One knew of a burial hole
In the floor of a tribal cave,
Where under deep ash and charcoal
And cracked bones, human and beast,
The midden of feast upon feast,
Was coiled in its last resting grave
The great treasure wanted the most,
The great thousand-linked gold chain,
Each link of a hundred weight,
That once between post and post
(In-leaning under the strain),
And looped ten times back and forth,
Had served as a palace gate.
Some said it had gone to the coast,
Some over the mountains east,
Some into the country north,
On the backs of a single-file host,
Commanded by one sun-priest,
And raising a dust with a train
Of flashing links in the sun.
No matter what some may say.
(The saying is never done.)
There bright in the filth it lay
Untarnished by rust and decay.
And be all plunderers curst.
'The best way to hate is the worst.
'Tis to find what the hated need,
Never mind of what actual worth,
And wipe that out of the earth.
Let them die of unsatisfied greed,
Of unsatisfied love of display,
Of unsatisfied love of the high,
Unvulgar, unsoiled, and ideal.
Let their trappings be taken away.
Let them suffer starvation and die
Of being brought down to the real'
Summary and Analysis
Introduction:
Perhaps the only Frost poem containing what may be called a heroic action, The Vindictives is from the volume, A Further Range.

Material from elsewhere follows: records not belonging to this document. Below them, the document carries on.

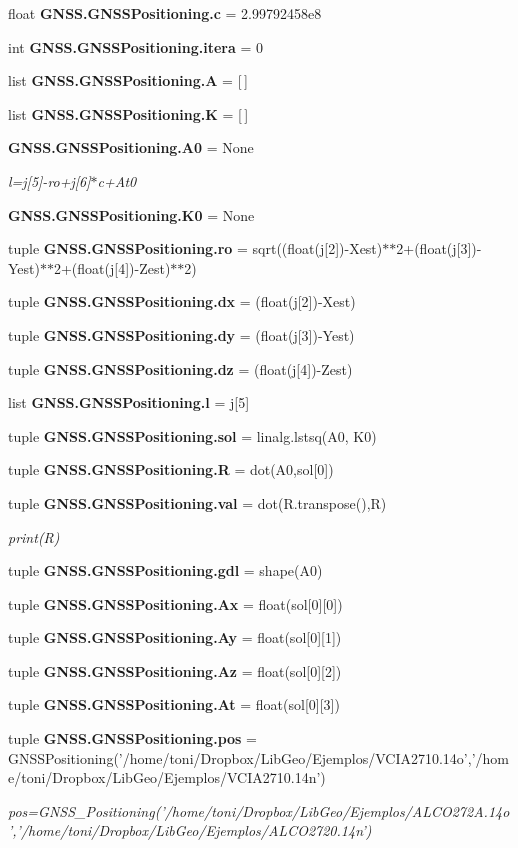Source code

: \begin{DoxyCompactItemize}
float {\bf G\-N\-S\-S.\-G\-N\-S\-S\-Positioning.\-c} = 2.\-99792458e8
\item 
int {\bf G\-N\-S\-S.\-G\-N\-S\-S\-Positioning.\-itera} = 0
\item 
list {\bf G\-N\-S\-S.\-G\-N\-S\-S\-Positioning.\-A} = [$\,$]
\item 
list {\bf G\-N\-S\-S.\-G\-N\-S\-S\-Positioning.\-K} = [$\,$]
\item 
{\bf G\-N\-S\-S.\-G\-N\-S\-S\-Positioning.\-A0} = None
\begin{DoxyCompactList}\small\item\em l=j[5]-\/ro+j[6]$\ast$c+\-At0 \end{DoxyCompactList}\item 
{\bf G\-N\-S\-S.\-G\-N\-S\-S\-Positioning.\-K0} = None
\item 
tuple {\bf G\-N\-S\-S.\-G\-N\-S\-S\-Positioning.\-ro} = sqrt((float(j[2])-\/Xest)$\ast$$\ast$2+(float(j[3])-\/Yest)$\ast$$\ast$2+(float(j[4])-\/Zest)$\ast$$\ast$2)
\item 
tuple {\bf G\-N\-S\-S.\-G\-N\-S\-S\-Positioning.\-dx} = (float(j[2])-\/Xest)
\item 
tuple {\bf G\-N\-S\-S.\-G\-N\-S\-S\-Positioning.\-dy} = (float(j[3])-\/Yest)
\item 
tuple {\bf G\-N\-S\-S.\-G\-N\-S\-S\-Positioning.\-dz} = (float(j[4])-\/Zest)
\item 
list {\bf G\-N\-S\-S.\-G\-N\-S\-S\-Positioning.\-l} = j[5]
\item 
tuple {\bf G\-N\-S\-S.\-G\-N\-S\-S\-Positioning.\-sol} = linalg.\-lstsq(A0, K0)
\item 
tuple {\bf G\-N\-S\-S.\-G\-N\-S\-S\-Positioning.\-R} = dot(A0,sol[0])
\item 
tuple {\bf G\-N\-S\-S.\-G\-N\-S\-S\-Positioning.\-val} = dot(R.\-transpose(),R)
\begin{DoxyCompactList}\small\item\em print(\-R) \end{DoxyCompactList}\item 
tuple {\bf G\-N\-S\-S.\-G\-N\-S\-S\-Positioning.\-gdl} = shape(A0)
\item 
tuple {\bf G\-N\-S\-S.\-G\-N\-S\-S\-Positioning.\-Ax} = float(sol[0][0])
\item 
tuple {\bf G\-N\-S\-S.\-G\-N\-S\-S\-Positioning.\-Ay} = float(sol[0][1])
\item 
tuple {\bf G\-N\-S\-S.\-G\-N\-S\-S\-Positioning.\-Az} = float(sol[0][2])
\item 
tuple {\bf G\-N\-S\-S.\-G\-N\-S\-S\-Positioning.\-At} = float(sol[0][3])
\item 
tuple {\bf G\-N\-S\-S.\-G\-N\-S\-S\-Positioning.\-pos} = G\-N\-S\-S\-Positioning('/home/toni/Dropbox/Lib\-Geo/Ejemplos/V\-C\-I\-A2710.\-14o','/home/toni/Dropbox/Lib\-Geo/Ejemplos/V\-C\-I\-A2710.\-14n')
\begin{DoxyCompactList}\small\item\em pos=G\-N\-S\-S\-\_\-\-Positioning('/home/toni/\-Dropbox/\-Lib\-Geo/\-Ejemplos/\-A\-L\-C\-O272\-A.14o','/home/toni/\-Dropbox/\-Lib\-Geo/\-Ejemplos/\-A\-L\-C\-O2720.14n') \end{DoxyCompactList}\end{DoxyCompactItemize}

The poem is all about an abduction of imperium for gold.
Summary:
The poem deals with the looting of the Inca Empire by the Spaniards, and the manner in which the Incas sacked their own country and buried the gold. Gold has been a temptation for man, and in the desire for it, he has committed atrocious crimes. All the gold of a king failed to give him a lease of life, as his captors were greedy for more. An Inca Prince told his torturers that they could get all the gold they wanted from a particular lake. They dived and dived till they drowned. The vanquished Incas had returned the gold "deep into the earth whence it came", and they died with the secret, "maliciously satisfied". The concluding passage tells us: The best way to hate is the worst." In other words, the most effective way to show hate for an enemy is, not to kill, but to keep from him what he desires most.
Critical Analysis:
Obviously didactic, this poem is not one of Frost's best poetic creations. It is inspired by a simple and true hatred of injustice and brutality but it is too explicitly moralistic. A terrific blend of heroism along with intelligence brings the finest outcome in narration. It may indeed, "end in wisdom" but there is little delight in it.